Stored records
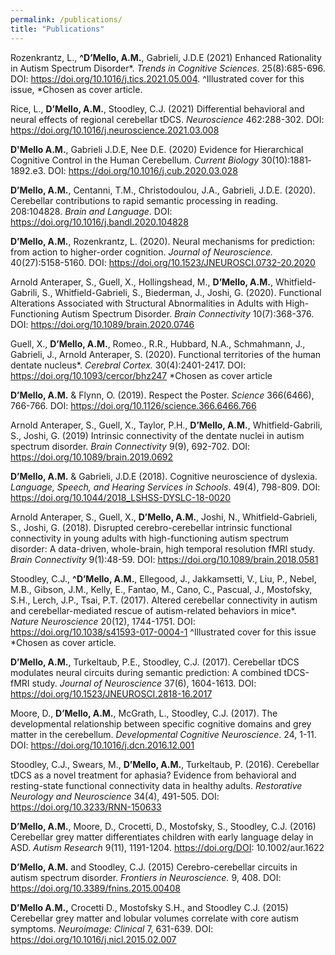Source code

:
 ```yaml
---
permalink: /publications/
title: "Publications"
---
```


Rozenkrantz, L., **^D’Mello, A.M.**, Gabrieli, J.D.E (2021) Enhanced Rationality in Autism Spectrum Disorder*. _Trends in Cognitive Sciences_. 25(8):685-696. DOI: https://doi.org/10.1016/j.tics.2021.05.004. ^Illustrated cover for this issue, *Chosen as cover article.

Rice, L., **D’Mello, A.M.**, Stoodley, C.J. (2021) Differential behavioral and neural effects of regional cerebellar tDCS. _Neuroscience_ 462:288-302. DOI: https://doi.org/10.1016/j.neuroscience.2021.03.008 

**D'Mello A.M.**, Gabrieli J.D.E, Nee D.E. (2020) Evidence for Hierarchical Cognitive Control in the Human Cerebellum. _Current Biology_ 30(10):1881‐1892.e3. DOI: https://doi.org/10.1016/j.cub.2020.03.028

**D’Mello, A.M.**, Centanni, T.M., Christodoulou, J.A., Gabrieli, J.D.E. (2020). Cerebellar contributions to rapid semantic processing in reading. 208:104828. _Brain and Language_. DOI: https://doi.org/10.1016/j.bandl.2020.104828

**D’Mello, A.M.**, Rozenkrantz, L. (2020). Neural mechanisms for prediction: from action to higher-order cognition. _Journal of Neuroscience._ 40(27):5158-5160. DOI: https://doi.org/10.1523/JNEUROSCI.0732-20.2020

Arnold Anteraper, S., Guell, X., Hollingshead, M., **D’Mello, A.M.**, Whitfield-Gabrili, S., Whitfield-Gabrieli, S., Biederman, J., Joshi, G. (2020). Functional Alterations Associated with Structural Abnormalities in Adults with High-Functioning Autism Spectrum Disorder. _Brain Connectivity_ 10(7):368-376. DOI: https://doi.org/10.1089/brain.2020.0746

Guell, X., **D’Mello, A.M.**, Romeo., R.R., Hubbard, N.A., Schmahmann, J., Gabrieli, J., Arnold Anteraper, S. (2020). Functional territories of the human dentate nucleus*. _Cerebral Cortex._ 30(4):2401-2417. DOI: https://doi.org/10.1093/cercor/bhz247 
*Chosen as cover article

**D’Mello, A.M.** & Flynn, O. (2019). Respect the Poster. _Science_ 366(6466), 766-766. DOI: https://doi.org/10.1126/science.366.6466.766

Arnold Anteraper, S., Guell, X., Taylor, P.H., **D’Mello, A.M.**, Whitfield-Gabrili, S., Joshi, G. (2019) Intrinsic connectivity of the dentate nuclei in autism spectrum disorder. _Brain Connectivity_ 9(9), 692-702. DOI: https://doi.org/10.1089/brain.2019.0692

**D’Mello, A.M.** & Gabrieli, J.D.E (2018). Cognitive neuroscience of dyslexia. _Language, Speech, and Hearing Services in Schools_. 49(4), 798-809. DOI: https://doi.org/10.1044/2018_LSHSS-DYSLC-18-0020

Arnold Anteraper, S., Guell, X., **D’Mello, A.M.**, Joshi, N., Whitfield-Gabrieli, S., Joshi, G. (2018). Disrupted cerebro-cerebellar intrinsic functional connectivity in young adults with high-functioning autism spectrum disorder: A data-driven, whole-brain, high temporal resolution fMRI study. _Brain Connectivity_ 9(1):48-59. DOI: https://doi.org/10.1089/brain.2018.0581

Stoodley, C.J., **^D’Mello, A.M.**, Ellegood, J., Jakkamsetti, V., Liu, P., Nebel, M.B., Gibson, J.M., Kelly, E., Fantao, M., Cano, C., Pascual, J., Mostofsky, S.H., Lerch, J.P., Tsai, P.T. (2017). Altered cerebellar connectivity in autism and cerebellar-mediated rescue of autism-related behaviors in mice*. _Nature Neuroscience_ 20(12), 1744-1751. DOI: https://doi.org/10.1038/s41593-017-0004-1 ^Illustrated cover for this issue
*Chosen as cover article.

**D’Mello, A.M.**, Turkeltaub, P.E., Stoodley, C.J. (2017). Cerebellar tDCS modulates neural circuits during semantic prediction: A combined tDCS-fMRI study. _Journal of Neuroscience_ 37(6), 1604-1613. DOI: https://doi.org/10.1523/JNEUROSCI.2818-16.2017

Moore, D., **D’Mello, A.M.**, McGrath, L., Stoodley, C.J. (2017). The developmental relationship between specific cognitive domains and grey matter in the cerebellum. _Developmental Cognitive Neuroscience_. 24, 1-11. DOI: https://doi.org/10.1016/j.dcn.2016.12.001

Stoodley, C.J., Swears, M., **D’Mello, A.M.**, Turkeltaub, P. (2016). Cerebellar tDCS as a novel treatment for aphasia? Evidence from behavioral and resting-state functional connectivity data in healthy adults. _Restorative Neurology and Neuroscience_ 34(4), 491-505. DOI: https://doi.org/10.3233/RNN-150633

**D’Mello, A.M.**, Moore, D., Crocetti, D., Mostofsky, S., Stoodley, C.J. (2016) Cerebellar grey matter differentiates children with early language delay in ASD. _Autism Research_ 9(11), 1191-1204. https://doi.org/DOI: 10.1002/aur.1622

**D’Mello, A.M.** and Stoodley, C.J. (2015) Cerebro-cerebellar circuits in autism spectrum disorder. _Frontiers in Neuroscience._ 9, 408. DOI: https://doi.org/10.3389/fnins.2015.00408

**D’Mello A.M.,** Crocetti D., Mostofsky S.H., and Stoodley C.J. (2015) Cerebellar grey matter and lobular volumes correlate with core autism symptoms. _Neuroimage: Clinical_ 7, 631-639. DOI: https://doi.org/10.1016/j.nicl.2015.02.007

EXERCISE PROMPT: Copy out, in full, each line above that has the word "Chosen" in it.

ANSWER SECTION:
Rozenkrantz, L., **^D’Mello, A.M.**, Gabrieli, J.D.E (2021) Enhanced Rationality in Autism Spectrum Disorder*. _Trends in Cognitive Sciences_. 25(8):685-696. DOI: https://doi.org/10.1016/j.tics.2021.05.004. ^Illustrated cover for this issue, *Chosen as cover article.
*Chosen as cover article
*Chosen as cover article.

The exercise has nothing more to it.